Накануне отъезда Горбачев собрал человек тридцать из нас на ужин. Это он умеет – шутить, смеяться без конца. По его же инициативе мы фотографировались – писатели обязательно рядом с ним, всем нашим столом, человек восемь, расписывались на меню. На память. О политике – ни слова.
Валя Распутин был очень удивлен: вот он какой, оказывается, М.С.? Тем более – какая Р.М.? Вот уж он не думал!
Если Горбачева подвержена воздействию объектива, то М.С. как раз наоборот: едва улавливаешь разницу, когда вот он, рядом, подписывает договор с Рейганом и когда тоже рядом сидишь с ним за ужином.
Борис Олейник вдруг написал книгу: “Князь тьмы”. О ком бы это? Я не знаю. Читал – не понял.
А впервые я выехал за рубеж в 1956 году и сразу же на два с половиной месяца. Это был Китай.
Второй раз поехал за рубеж через шесть лет, в 1962 году, на три недели.
И опять это был Китай.
Третий раз (о котором речь была только что) – год 1989-й, я Китая, собственно, и не видел, но воспоминания прошлого до предела обострились.
В 1956 году поехали мы втроем – Борис Галин, я и Борис Полевой (руководитель группы).
Полевой – прекрасный товарищ, к тому же в Китае перед ним едва ли не преклонялись. Еще бы – автор “Повести о настоящем человеке”, книги “Мы – советские люди” и др. Фигура занимательная.

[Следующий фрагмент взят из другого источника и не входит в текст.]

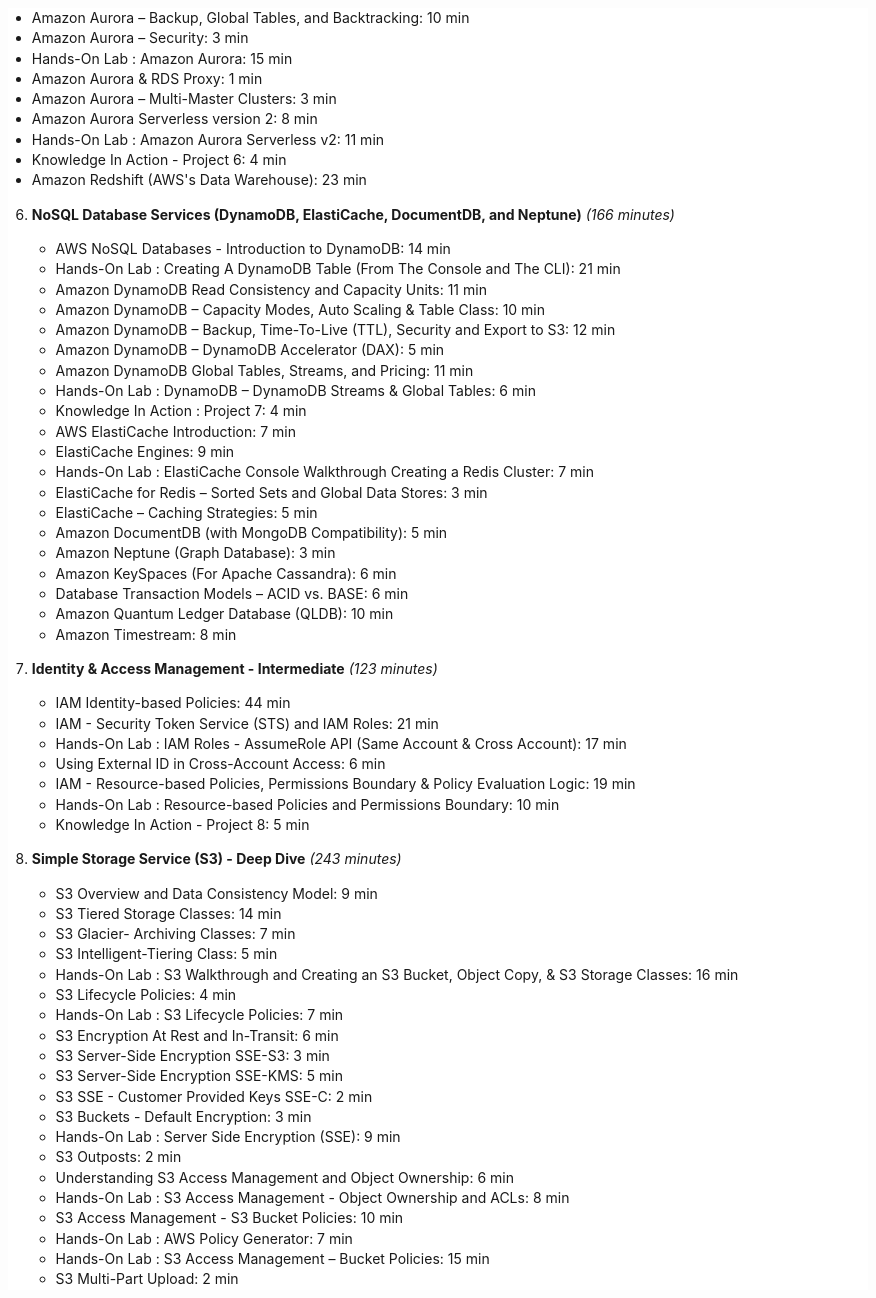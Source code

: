    - Amazon Aurora – Backup, Global Tables, and Backtracking: 10 min
   - Amazon Aurora – Security: 3 min
   - Hands-On Lab : Amazon Aurora: 15 min
   - Amazon Aurora & RDS Proxy: 1 min
   - Amazon Aurora – Multi-Master Clusters: 3 min
   - Amazon Aurora Serverless version 2: 8 min
   - Hands-On Lab : Amazon Aurora Serverless v2: 11 min
   - Knowledge In Action - Project 6: 4 min
   - Amazon Redshift (AWS's Data Warehouse): 23 min

6. **NoSQL Database Services (DynamoDB, ElastiCache, DocumentDB, and Neptune)** _(166 minutes)_

   - AWS NoSQL Databases - Introduction to DynamoDB: 14 min
   - Hands-On Lab : Creating A DynamoDB Table (From The Console and The CLI): 21 min
   - Amazon DynamoDB Read Consistency and Capacity Units: 11 min
   - Amazon DynamoDB – Capacity Modes, Auto Scaling & Table Class: 10 min
   - Amazon DynamoDB – Backup, Time-To-Live (TTL), Security and Export to S3: 12 min
   - Amazon DynamoDB – DynamoDB Accelerator (DAX): 5 min
   - Amazon DynamoDB Global Tables, Streams, and Pricing: 11 min
   - Hands-On Lab : DynamoDB – DynamoDB Streams & Global Tables: 6 min
   - Knowledge In Action : Project 7: 4 min
   - AWS ElastiCache Introduction: 7 min
   - ElastiCache Engines: 9 min
   - Hands-On Lab : ElastiCache Console Walkthrough Creating a Redis Cluster: 7 min
   - ElastiCache for Redis – Sorted Sets and Global Data Stores: 3 min
   - ElastiCache – Caching Strategies: 5 min
   - Amazon DocumentDB (with MongoDB Compatibility): 5 min
   - Amazon Neptune (Graph Database): 3 min
   - Amazon KeySpaces (For Apache Cassandra): 6 min
   - Database Transaction Models – ACID vs. BASE: 6 min
   - Amazon Quantum Ledger Database (QLDB): 10 min
   - Amazon Timestream: 8 min

7. **Identity & Access Management - Intermediate** _(123 minutes)_

   - IAM Identity-based Policies: 44 min
   - IAM - Security Token Service (STS) and IAM Roles: 21 min
   - Hands-On Lab : IAM Roles - AssumeRole API (Same Account & Cross Account): 17 min
   - Using External ID in Cross-Account Access: 6 min
   - IAM - Resource-based Policies, Permissions Boundary & Policy Evaluation Logic: 19 min
   - Hands-On Lab : Resource-based Policies and Permissions Boundary: 10 min
   - Knowledge In Action - Project 8: 5 min

8. **Simple Storage Service (S3) - Deep Dive** _(243 minutes)_

   - S3 Overview and Data Consistency Model: 9 min
   - S3 Tiered Storage Classes: 14 min
   - S3 Glacier- Archiving Classes: 7 min
   - S3 Intelligent-Tiering Class: 5 min
   - Hands-On Lab : S3 Walkthrough and Creating an S3 Bucket, Object Copy, & S3 Storage Classes: 16 min
   - S3 Lifecycle Policies: 4 min
   - Hands-On Lab : S3 Lifecycle Policies: 7 min
   - S3 Encryption At Rest and In-Transit: 6 min
   - S3 Server-Side Encryption SSE-S3: 3 min
   - S3 Server-Side Encryption SSE-KMS: 5 min
   - S3 SSE - Customer Provided Keys SSE-C: 2 min
   - S3 Buckets - Default Encryption: 3 min
   - Hands-On Lab : Server Side Encryption (SSE): 9 min
   - S3 Outposts: 2 min
   - Understanding S3 Access Management and Object Ownership: 6 min
   - Hands-On Lab : S3 Access Management - Object Ownership and ACLs: 8 min
   - S3 Access Management - S3 Bucket Policies: 10 min
   - Hands-On Lab : AWS Policy Generator: 7 min
   - Hands-On Lab : S3 Access Management – Bucket Policies: 15 min
   - S3 Multi-Part Upload: 2 min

У него своя роль в Словацком восстании (1944), он – друг Фиделя Кастро и Джона Кеннеди. На Нюрнбергском процессе они с Кеннеди были аккредитованы как журналисты, Полевой был старшиной корреспондентского корпуса, только двое они и присутствовали при подписании Потсдамской декларации (капитуляция Германии, ультиматум Японии). Во время Карибского кризиса Полевой был в Америке и, как я могу думать, общался с президентом Джоном Кеннеди.
Он очень много уже и тогда, в 1956 году, знал, Полевой, но, будучи очень общительным, болтлив не был.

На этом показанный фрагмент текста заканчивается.